Junior Henrique da Silva e Kaik Ribas, ambos de camisa branca de mangas curtas, com um mural religioso ao fundo e olhando ao longe

Crédito, Alexandre Rezende

Legenda da foto, Junior Henrique da Silva (dir.) e Kaik Ribas se prepararam para ser padres

  • Author, Fábio Corrêa
  • Role, De Belo Horizonte (MG) para a BBC News Brasil

Em 2022, porém, o mineiro de Raposos (MG) largou o emprego e terminou um noivado. Depois de duas desistências, ele enfim compreendeu o “chamado”.

Kaik Ribas, de 28 anos, estudava jornalismo na Pontifícia Universidade Católica de Minas Gerais (PUC-MG), mas sentia que algo não caminhava como planejado.

No fim da graduação, resolveu tentar o caminho que o atraía desde a infância. Após três anos de encontros vocacionais — uma espécie de “classificatória” para os candidatos ao seminário, normalmente com duração de um ano —, ele foi aceito para a formação eclesiástica.

Hoje, ambos são colegas no Seminário Coração Eucarístico de Jesus, da Arquidiocese de Belo Horizonte, atualmente com 60 estudantes, residentes no edifício inaugurado em 1923, na região noroeste da capital mineira.

O período que antecede a batina dura um total de oito anos, incluindo a fase introdutória, chamada de propedêutico, e graduações em filosofia e teologia. Além disso, é composto por uma rígida rotina e pelas renúncias, entre as quais a mais famosa é o celibato.

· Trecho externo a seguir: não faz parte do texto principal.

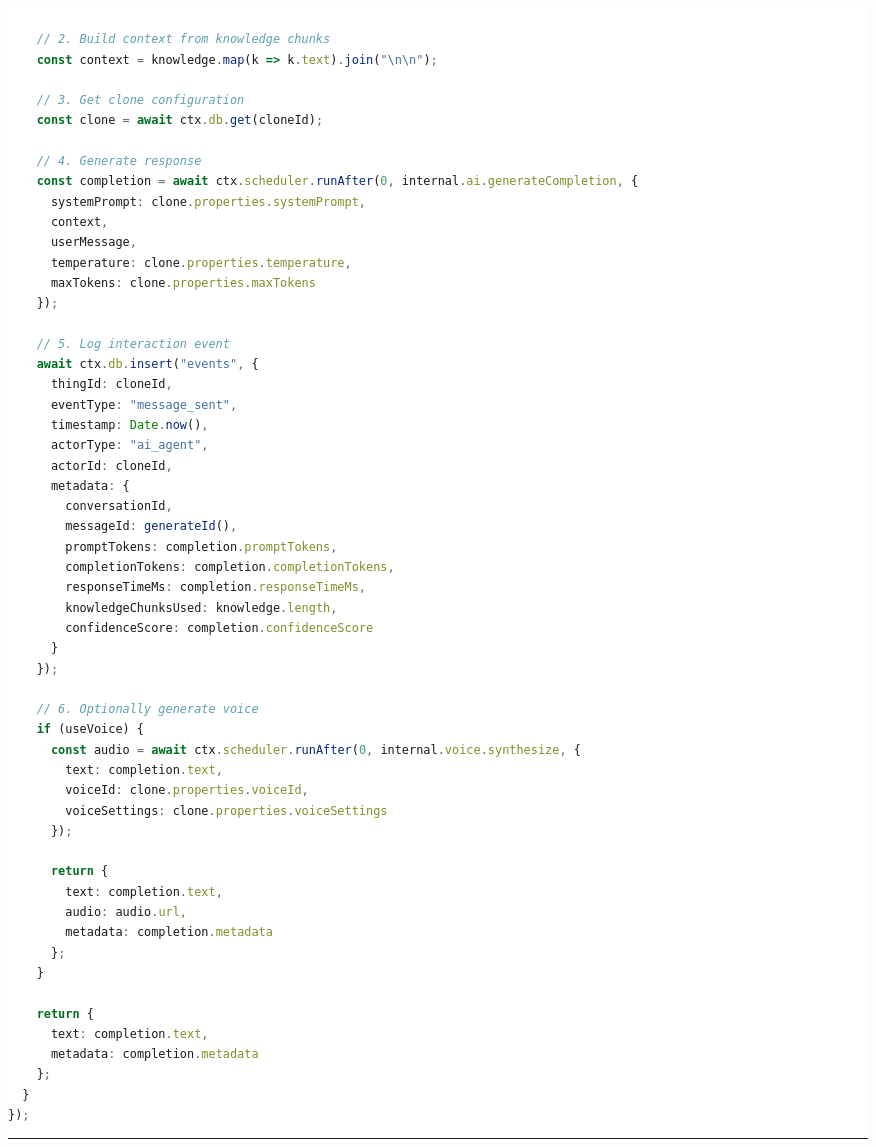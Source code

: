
 ```typescript

    // 2. Build context from knowledge chunks
    const context = knowledge.map(k => k.text).join("\n\n");

    // 3. Get clone configuration
    const clone = await ctx.db.get(cloneId);

    // 4. Generate response
    const completion = await ctx.scheduler.runAfter(0, internal.ai.generateCompletion, {
      systemPrompt: clone.properties.systemPrompt,
      context,
      userMessage,
      temperature: clone.properties.temperature,
      maxTokens: clone.properties.maxTokens
    });

    // 5. Log interaction event
    await ctx.db.insert("events", {
      thingId: cloneId,
      eventType: "message_sent",
      timestamp: Date.now(),
      actorType: "ai_agent",
      actorId: cloneId,
      metadata: {
        conversationId,
        messageId: generateId(),
        promptTokens: completion.promptTokens,
        completionTokens: completion.completionTokens,
        responseTimeMs: completion.responseTimeMs,
        knowledgeChunksUsed: knowledge.length,
        confidenceScore: completion.confidenceScore
      }
    });

    // 6. Optionally generate voice
    if (useVoice) {
      const audio = await ctx.scheduler.runAfter(0, internal.voice.synthesize, {
        text: completion.text,
        voiceId: clone.properties.voiceId,
        voiceSettings: clone.properties.voiceSettings
      });

      return {
        text: completion.text,
        audio: audio.url,
        metadata: completion.metadata
      };
    }

    return {
      text: completion.text,
      metadata: completion.metadata
    };
  }
});
```

---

Os dados mais recentes sobre os seminaristas, publicados em 2021 pela Regional Oeste 1 da Confederação Nacional dos Bispos do Brasil (CNBB), indicavam um universo de 8 mil candidatos a padres no Brasil.

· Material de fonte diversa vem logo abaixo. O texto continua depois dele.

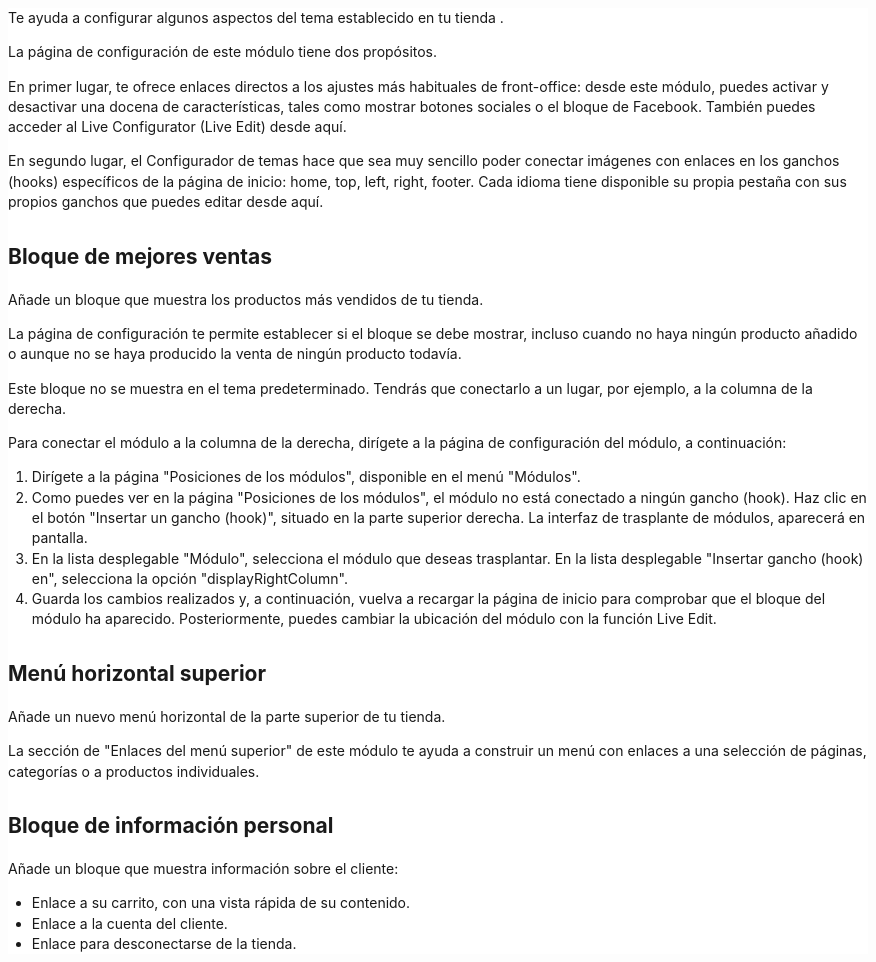 Te ayuda a configurar algunos aspectos del tema establecido en tu tienda .

La página de configuración de este módulo tiene dos propósitos.

En primer lugar, te ofrece enlaces directos a los ajustes más habituales de front-office: desde este módulo, puedes activar y desactivar una docena de características, tales como mostrar botones sociales o el bloque de Facebook. También puedes acceder al Live Configurator (Live Edit) desde aquí.

En segundo lugar, el Configurador de temas hace que sea muy sencillo poder conectar imágenes con enlaces en los ganchos (hooks) específicos de la página de inicio: home, top, left, right, footer. Cada idioma tiene disponible su propia pestaña con sus propios ganchos que puedes editar desde aquí.

## Bloque de mejores ventas <a href="#modulosdeaplicacionesfront-office-bloquedemejoresventas" id="modulosdeaplicacionesfront-office-bloquedemejoresventas"></a>

Añade un bloque que muestra los productos más vendidos de tu tienda.

La página de configuración te permite establecer si el bloque se debe mostrar, incluso cuando no haya ningún producto añadido o aunque no se haya producido la venta de ningún producto todavía.

Este bloque no se muestra en el tema predeterminado. Tendrás que conectarlo a un lugar, por ejemplo, a la columna de la derecha.

Para conectar el módulo a la columna de la derecha, dirígete a la página de configuración del módulo, a continuación:

1. Dirígete a la página "Posiciones de los módulos", disponible en el menú "Módulos".
2. Como puedes ver en la página "Posiciones de los módulos", el módulo no está conectado a ningún gancho (hook). Haz clic en el botón "Insertar un gancho (hook)", situado en la parte superior derecha. La interfaz de trasplante de módulos, aparecerá en pantalla.
3. En la lista desplegable "Módulo", selecciona el módulo que deseas trasplantar. En la lista desplegable "Insertar gancho (hook) en", selecciona la opción "displayRightColumn".
4. Guarda los cambios realizados y, a continuación, vuelva a recargar la página de inicio para comprobar que el bloque del módulo ha aparecido. Posteriormente, puedes cambiar la ubicación del módulo con la función Live Edit.

## Menú horizontal superior <a href="#modulosdeaplicacionesfront-office-menuhorizontalsuperior.1" id="modulosdeaplicacionesfront-office-menuhorizontalsuperior.1"></a>

Añade un nuevo menú horizontal de la parte superior de tu tienda.

La sección de "Enlaces del menú superior" de este módulo te ayuda a construir un menú con enlaces a una selección de páginas, categorías o a productos individuales.

## Bloque de información personal <a href="#modulosdeaplicacionesfront-office-bloquedeinformacionpersonal" id="modulosdeaplicacionesfront-office-bloquedeinformacionpersonal"></a>

Añade un bloque que muestra información sobre el cliente:

* Enlace a su carrito, con una vista rápida de su contenido.
* Enlace a la cuenta del cliente.
* Enlace para desconectarse de la tienda.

Destes, 5,3 mil eram diocesanos (formados nas dioceses, as administrações regionais da Igreja, como as arquidioceses, responsáveis por paróquias locais — atualmente, são 278 as dioceses espalhadas pelo Brasil) e 2,7 mil, religiosos (ligados a congregações como franciscanos e jesuítas).

A CNBB afirma que os números estão defasados, mas não informou qual a contagem atual.

Ao menos no âmbito global, a Igreja Católica tem registrado uma queda constante nessa estatística.

Junior Henrique da Silva e Kaik Ribas nas dependências do seminário da Arquidiocese de Belo Horizonte

Crédito, Alexandre Rezende

Legenda da foto, Os dois seminaristas são colegas na mesma instituição em Belo Horizonte

De acordo com o Anuário Pontifício 2025, publicado em março e que atualiza os dados gerais do mundo católico, o total de seminaristas no mundo passou de 108,4 mil para 106,4 mil de 2022 para 2023, último ano registrado no documento.

Mas a tendência já vem de mais tempo — segundo o anuário, há uma “diminuição ininterrupta desde 2012”. Para se ter uma ideia, em 2019, eram 114 mil.

Segundo a publicação, o Brasil continuaria sendo o maior país católico do mundo, responsável por cerca de 13% dos fiéis do planeta, um contingente aproximado de 182 milhões de pessoas.

Outros levantamentos, porém, colocam em xeque esse número. De acordo com uma pesquisa do Instituto Datafolha, divulgada em 2020, 50% dos brasileiros se declaravam católicos (cerca de 106 milhões na contagem populacional do Censo 2022) e 31% se diziam evangélicos.

Já uma projeção da consultoria Mar Asset Management, feita a partir de dados do Instituto Brasileiro de Geografia e Estatística (IBGE) e da Receita Federal e publicada em fevereiro deste ano, aponta que, em outubro de 2026, 36% dos brasileiros serão evangélicos.

Esse quadro, porém, não indica uma crise na formação católica, ressalta o padre Evandro Campos, reitor do seminário da Arquidiocese de Belo Horizonte.

A entidade responde atualmente por cerca de 650 padres, em 300 paróquias distribuídas por 28 municípios da região metropolitana.

Os dados mais recentes da CNBB, de 2023, apontam para um total de 22,1 mil padres no Brasil.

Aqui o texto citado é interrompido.